= Beginning of Section =
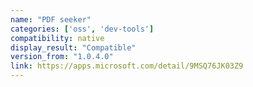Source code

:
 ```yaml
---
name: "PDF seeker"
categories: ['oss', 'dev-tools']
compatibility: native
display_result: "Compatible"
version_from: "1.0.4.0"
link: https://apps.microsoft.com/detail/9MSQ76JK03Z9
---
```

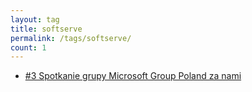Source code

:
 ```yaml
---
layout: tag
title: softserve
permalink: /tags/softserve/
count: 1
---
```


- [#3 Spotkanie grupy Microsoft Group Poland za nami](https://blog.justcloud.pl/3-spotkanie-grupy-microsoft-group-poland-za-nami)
= End of Section =
= Beginning of Section =
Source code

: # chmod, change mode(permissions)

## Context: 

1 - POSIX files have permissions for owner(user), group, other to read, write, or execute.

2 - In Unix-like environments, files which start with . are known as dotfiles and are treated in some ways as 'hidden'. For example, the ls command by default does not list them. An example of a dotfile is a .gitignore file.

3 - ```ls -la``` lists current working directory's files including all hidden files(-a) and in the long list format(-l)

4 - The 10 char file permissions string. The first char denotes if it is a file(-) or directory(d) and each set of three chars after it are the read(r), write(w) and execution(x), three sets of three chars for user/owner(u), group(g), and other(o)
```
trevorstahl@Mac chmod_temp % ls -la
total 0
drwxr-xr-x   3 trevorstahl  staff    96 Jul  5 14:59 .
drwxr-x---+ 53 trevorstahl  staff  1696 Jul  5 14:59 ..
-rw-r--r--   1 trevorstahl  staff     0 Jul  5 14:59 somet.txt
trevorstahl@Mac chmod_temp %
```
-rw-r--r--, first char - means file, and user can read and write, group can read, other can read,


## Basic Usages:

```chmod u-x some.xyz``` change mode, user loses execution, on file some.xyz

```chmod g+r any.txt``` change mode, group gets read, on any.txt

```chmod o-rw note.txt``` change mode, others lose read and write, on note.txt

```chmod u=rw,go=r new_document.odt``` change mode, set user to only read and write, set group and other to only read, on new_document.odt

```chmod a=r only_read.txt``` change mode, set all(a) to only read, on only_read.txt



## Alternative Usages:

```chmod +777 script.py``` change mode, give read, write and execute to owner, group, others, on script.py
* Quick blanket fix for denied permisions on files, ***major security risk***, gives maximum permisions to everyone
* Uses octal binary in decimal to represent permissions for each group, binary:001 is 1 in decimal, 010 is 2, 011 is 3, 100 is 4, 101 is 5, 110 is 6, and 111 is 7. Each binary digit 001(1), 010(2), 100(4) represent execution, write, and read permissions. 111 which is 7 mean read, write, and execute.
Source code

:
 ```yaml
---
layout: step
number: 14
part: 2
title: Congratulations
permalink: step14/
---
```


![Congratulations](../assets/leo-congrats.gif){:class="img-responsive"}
= End of Section =
= Beginning of Section =
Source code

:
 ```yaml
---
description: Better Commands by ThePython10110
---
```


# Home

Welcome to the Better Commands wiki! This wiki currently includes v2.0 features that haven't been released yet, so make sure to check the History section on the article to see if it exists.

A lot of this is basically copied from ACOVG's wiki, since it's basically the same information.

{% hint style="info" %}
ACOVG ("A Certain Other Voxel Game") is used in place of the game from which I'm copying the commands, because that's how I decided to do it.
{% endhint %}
= End of Section =
Going through the listing above, copy out every line that has the string "which".

2 - In Unix-like environments, files which start with . are known as dotfiles and are treated in some ways as 'hidden'. For example, the ls command by default does not list them. An example of a dotfile is a .gitignore file.
* Uses octal binary in decimal to represent permissions for each group, binary:001 is 1 in decimal, 010 is 2, 011 is 3, 100 is 4, 101 is 5, 110 is 6, and 111 is 7. Each binary digit 001(1), 010(2), 100(4) represent execution, write, and read permissions. 111 which is 7 mean read, write, and execute.
ACOVG ("A Certain Other Voxel Game") is used in place of the game from which I'm copying the commands, because that's how I decided to do it.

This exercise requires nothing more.